Standard Mode: io_uring_enter()

In the default mode, the application fills SQEs into the ring, then calls io_uring_enter(ring_fd, to_submit, min_complete, flags):

to_submit: how many SQEs to hand to the kernel
min_complete: if non-zero, block until at least this many completions are available

This batches multiple operations into a single system call, amortizing syscall overhead across all submitted operations.

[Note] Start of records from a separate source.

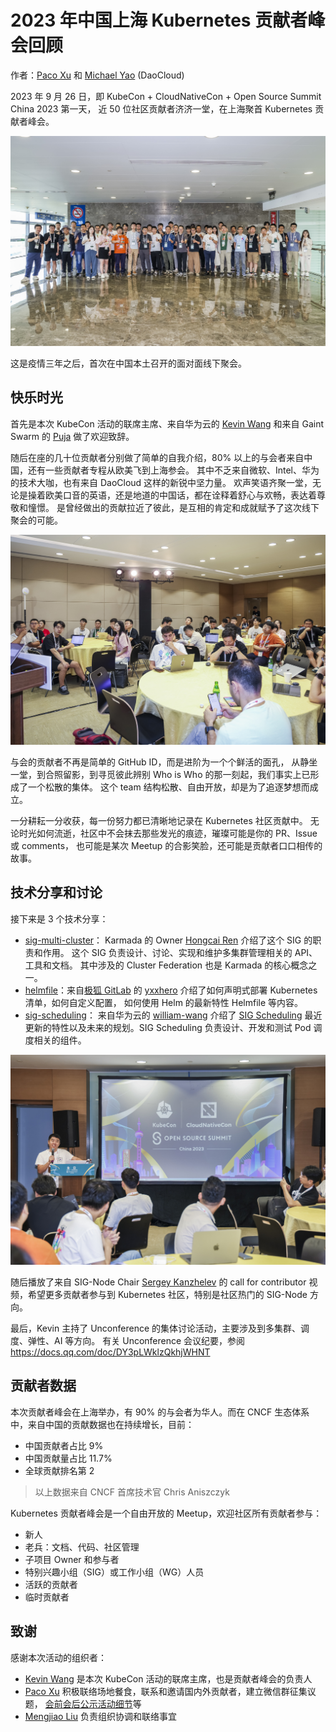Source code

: # 2023 年中国上海 Kubernetes 贡献者峰会回顾

作者：[Paco Xu](https://github.com/pacoxu) 和 [Michael Yao](https://github.com/windsonsea) (DaoCloud)

2023 年 9 月 26 日，即 KubeCon + CloudNativeCon + Open Source Summit China 2023 第一天，
近 50 位社区贡献者济济一堂，在上海聚首 Kubernetes 贡献者峰会。

![all](./images/kcs04.jpeg)

这是疫情三年之后，首次在中国本土召开的面对面线下聚会。

## 快乐时光

首先是本次 KubeCon 活动的联席主席、来自华为云的 [Kevin Wang](https://github.com/kevin-wangzefeng)
和来自 Gaint Swarm 的 [Puja](https://github.com/puja108) 做了欢迎致辞。

随后在座的几十位贡献者分别做了简单的自我介绍，80% 以上的与会者来自中国，还有一些贡献者专程从欧美飞到上海参会。
其中不乏来自微软、Intel、华为的技术大咖，也有来自 DaoCloud 这样的新锐中坚力量。
欢声笑语齐聚一堂，无论是操着欧美口音的英语，还是地道的中国话，都在诠释着舒心与欢畅，表达着尊敬和憧憬。
是曾经做出的贡献拉近了彼此，是互相的肯定和成就赋予了这次线下聚会的可能。

![sitting](./images/kcs06.jpeg)

与会的贡献者不再是简单的 GitHub ID，而是进阶为一个个鲜活的面孔，
从静坐一堂，到合照留影，到寻觅彼此辨别 Who is Who 的那一刻起，我们事实上已形成了一个松散的集体。
这个 team 结构松散、自由开放，却是为了追逐梦想而成立。

一分耕耘一分收获，每一份努力都已清晰地记录在 Kubernetes 社区贡献中。
无论时光如何流逝，社区中不会抹去那些发光的痕迹，璀璨可能是你的 PR、Issue 或 comments，
也可能是某次 Meetup 的合影笑脸，还可能是贡献者口口相传的故事。

## 技术分享和讨论

接下来是 3 个技术分享：

- [sig-multi-cluster](https://github.com/kubernetes/community/blob/master/sig-multicluster/README.md)：
  Karmada 的 Owner [Hongcai Ren](https://github.com/RainbowMango) 介绍了这个 SIG 的职责和作用。
  这个 SIG 负责设计、讨论、实现和维护多集群管理相关的 API、工具和文档。
  其中涉及的 Cluster Federation 也是 Karmada 的核心概念之一。
- [helmfile](https://github.com/helmfile/helmfile)：来自[极狐 GitLab](https://gitlab.cn/) 的
  [yxxhero](https://github.com/yxxhero) 介绍了如何声明式部署 Kubernetes 清单，如何自定义配置，
  如何使用 Helm 的最新特性 Helmfile 等内容。
- [sig-scheduling](https://github.com/kubernetes/community/blob/master/sig-scheduling/README.md)：
  来自华为云的 [william-wang](https://github.com/william-wang) 介绍了
  [SIG Scheduling](https://github.com/kubernetes/community/blob/master/sig-scheduling/README.md)
  最近更新的特性以及未来的规划。SIG Scheduling 负责设计、开发和测试 Pod 调度相关的组件。

![share](./images/kcs03.jpeg)

随后播放了来自 SIG-Node Chair [Sergey Kanzhelev](https://github.com/SergeyKanzhelev) 的
call for contributor 视频，希望更多贡献者参与到 Kubernetes 社区，特别是社区热门的 SIG-Node 方向。

最后，Kevin 主持了 Unconference 的集体讨论活动，主要涉及到多集群、调度、弹性、AI 等方向。
有关 Unconference 会议纪要，参阅 <https://docs.qq.com/doc/DY3pLWklzQkhjWHNT>

## 贡献者数据

本次贡献者峰会在上海举办，有 90% 的与会者为华人。而在 CNCF 生态体系中，来自中国的贡献数据也在持续增长，目前：

- 中国贡献者占比 9%
- 中国贡献量占比 11.7%
- 全球贡献排名第 2

> 以上数据来自 CNCF 首席技术官 Chris Aniszczyk

Kubernetes 贡献者峰会是一个自由开放的 Meetup，欢迎社区所有贡献者参与：

- 新人
- 老兵：文档、代码、社区管理
- 子项目 Owner 和参与者
- 特别兴趣小组（SIG）或工作小组（WG）人员
- 活跃的贡献者
- 临时贡献者

## 致谢

感谢本次活动的组织者：

- [Kevin Wang](https://github.com/kevin-wangzefeng) 是本次 KubeCon 活动的联席主席，也是贡献者峰会的负责人
- [Paco Xu](https://github.com/pacoxu) 积极联络场地餐食，联系和邀请国内外贡献者，建立微信群征集议题，
  [会前会后公示活动细节](https://github.com/kubernetes/community/issues/7510)等
- [Mengjiao Liu](https://github.com/mengjiao-liu) 负责组织协调和联络事宜
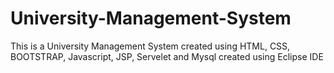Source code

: # University-Management-System
This is a University Management System created using HTML, CSS, BOOTSTRAP, Javascript, JSP, Servelet and Mysql created using Eclipse IDE

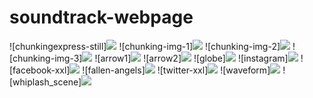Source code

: # soundtrack-webpage

![chunkingexpress-still]<img src="https://user-images.githubusercontent.com/92969048/146470641-b8fc88d6-ead6-496f-8e33-ba7cf8ac7eef.jpg"/>
![chunking-img-1]<img src="https://user-images.githubusercontent.com/92969048/146470643-d26550b6-e787-43d8-8caa-9135535e67dc.jpg"/>
![chunking-img-2]<img src="https://user-images.githubusercontent.com/92969048/146470644-b35ea207-e610-4999-8699-805f6452a16f.jpg"/>
![chunking-img-3]<img src="https://user-images.githubusercontent.com/92969048/146470645-a3fa4428-989b-4a5a-a956-8f37e9f4b576.jpg"/>
![arrow1]<img src="https://user-images.githubusercontent.com/92969048/146470647-f1259d86-6c6c-4086-aa05-9e7340739f51.png"/>
![arrow2]<img src="https://user-images.githubusercontent.com/92969048/146470648-3355ecbb-d5ae-43b0-ab5e-6825800dfe84.png"/>
![globe]<img src="https://user-images.githubusercontent.com/92969048/146470658-d9a12e04-d255-42d7-8a21-4eecf57e2f6d.png"/>
![instagram]<img src="https://user-images.githubusercontent.com/92969048/146470659-702e2e22-7b4c-4bc2-84ac-088be4f49124.png"/>
![facebook-xxl]<img src="https://user-images.githubusercontent.com/92969048/146470661-95f289e9-f68a-46b5-b20b-86fc27cbf954.png"/>
![fallen-angels]<img src="https://user-images.githubusercontent.com/92969048/146470662-48d1fbd2-9b34-42c4-9b5d-bb6e3c181ea2.jpg"/>
![twitter-xxl]<img src="https://user-images.githubusercontent.com/92969048/146470701-405239f3-5cd2-43e4-b2c1-3f99203fedd2.png"/>
![waveform]<img src="https://user-images.githubusercontent.com/92969048/146470703-00829b0d-d556-4e6d-a79b-fed134339cbf.png"/>
![whiplash_scene]<img src="https://user-images.githubusercontent.com/92969048/146470723-b21a7e6b-306d-4462-bd90-c09b89ccfac3.jpg"/>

SQPOLL Mode: Zero-Syscall I/O

With IORING_SETUP_SQPOLL, the kernel creates a dedicated kernel thread that continuously polls the SQ ring for new entries. The application simply writes SQEs to the shared memory and the kernel thread picks them up—no system call required.

SQPOLL MODE

Application                     Kernel SQPOLL thread
    |                                    |
    | write SQE to ring (no syscall)     | while(true) {
    |                                    |   if (sq_ring has entries) {
    |                                    |     process_sqe();
    |                                    |   }
    | write SQE to ring                  |   if (idle too long) {
    |                                    |     sleep(); // app must
    |                                    |   }         // io_uring_enter to wake
    | read CQE from ring (no syscall)    |   write_cqe(result);
    |                                    | }

SQPOLL is a busy-poll mode: the kernel thread spins on the SQ. It is appropriate for extremely latency-sensitive storage or network applications where the CPU cost of polling is acceptable. The kernel thread idles (and must be explicitly woken via io_uring_enter) if no new SQEs arrive within a configurable time window.

Linked Requests

A fundamental limitation of epoll-based designs is the need to return to the event loop between I/O stages: receive data, process, send response. Each hop through the event loop adds latency and scheduling overhead.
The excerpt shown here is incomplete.